(Bloomberg) -- Stephen Gilmore oversaw some of the pension-investing world’s best returns at his country’s sovereign wealth fund. He’s now taking one of the industry’s hardest jobs: reviving the fortunes of the much bigger California Public Employees’ Retirement System.

Gilmore, a New Zealand-born economist and investment strategist who has spent most of his 40-year career abroad, will start at Calpers in July, becoming its fifth chief investment officer since 2009. The largest US pension system, with about $495 billion under management, is trying to snap a long spell of lackluster returns. It conducted a months-long global search for a new CIO before picking Gilmore. His predecessor left Calpers in September after just 18 months on the job. 

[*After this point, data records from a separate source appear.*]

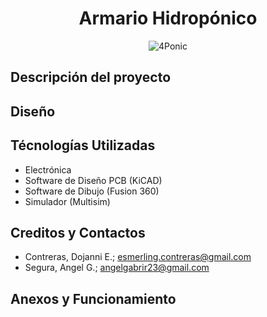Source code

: <div align="center">
  <h1 align="center">Armario Hidropónico</h1>
  <img src="" alt="4Ponic">
</div>

## Descripción del proyecto


## Diseño


## Técnologías Utilizadas
- Electrónica
- Software de Diseño PCB (KiCAD)
- Software de Dibujo (Fusion 360)
- Simulador (Multisim)

## Creditos y Contactos
- Contreras, Dojanni E.; esmerling.contreras@gmail.com
- Segura, Angel G.; angelgabrir23@gmail.com

## Anexos y Funcionamiento
<div align="center">

</div>

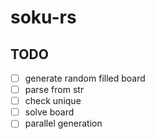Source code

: # soku-rs

## TODO

- [ ] generate random filled board
- [ ] parse from str
- [ ] check unique
- [ ] solve board
- [ ] parallel generation
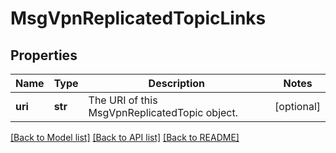 # MsgVpnReplicatedTopicLinks

## Properties
Name | Type | Description | Notes
------------ | ------------- | ------------- | -------------
**uri** | **str** | The URI of this MsgVpnReplicatedTopic object. | [optional] 

[[Back to Model list]](../README.md#documentation-for-models) [[Back to API list]](../README.md#documentation-for-api-endpoints) [[Back to README]](../README.md)


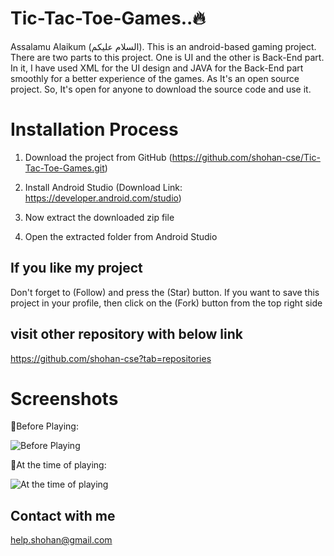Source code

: # Tic-Tac-Toe-Games..🔥
Assalamu Alaikum (السلام عليكم). This is an android-based gaming project. There are two parts to this project. One is UI and the other is Back-End part. In it, I have used XML for the UI design and JAVA for the Back-End part smoothly for a better experience of the games. As It's an open source project. So, It's open for anyone to download the source code and use it. 

# Installation Process
01. Download the project from GitHub (https://github.com/shohan-cse/Tic-Tac-Toe-Games.git)

02. Install Android Studio (Download Link: https://developer.android.com/studio)
  
03. Now extract the downloaded zip file

05. Open the extracted folder from Android Studio


## If you like my project 
Don't forget to (Follow) and press the (Star) button. If you want to save this project in your profile, then click on the (Fork) button from the top right side

## visit other repository with below link
https://github.com/shohan-cse?tab=repositories

# Screenshots

📌Before Playing:

![Before Playing](https://github.com/shohan-cse/Tic-Tac-Toe-Games/blob/main/Screenshots/shohan-cse-tic-tac-toe-01.png)

📌At the time of playing:

![At the time of playing](https://github.com/shohan-cse/Tic-Tac-Toe-Games/blob/main/Screenshots/shohan-cse-tic-tac-toe-02.png)

## Contact with me
help.shohan@gmail.com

As CIO of New Zealand’s Superannuation Fund since 2019, Gilmore helped the government entity nearly double in size to about NZ$72 billion ($43 billion). The fund reported an average annual return of 9.27% over the last five years through February, exceeding its benchmark by 1.29 percentage points. 

Its portfolio is largely comprised of global equities and debt securities, and also invests in alternatives, rural and timber assets, local stocks, private equity, infrastructure and property. The majority of the fund is managed passively, in line with global stock and bond indexes. “Active investing is difficult and is not worth doing in many markets,” it says on its website, adding that it has been selective in this regard. 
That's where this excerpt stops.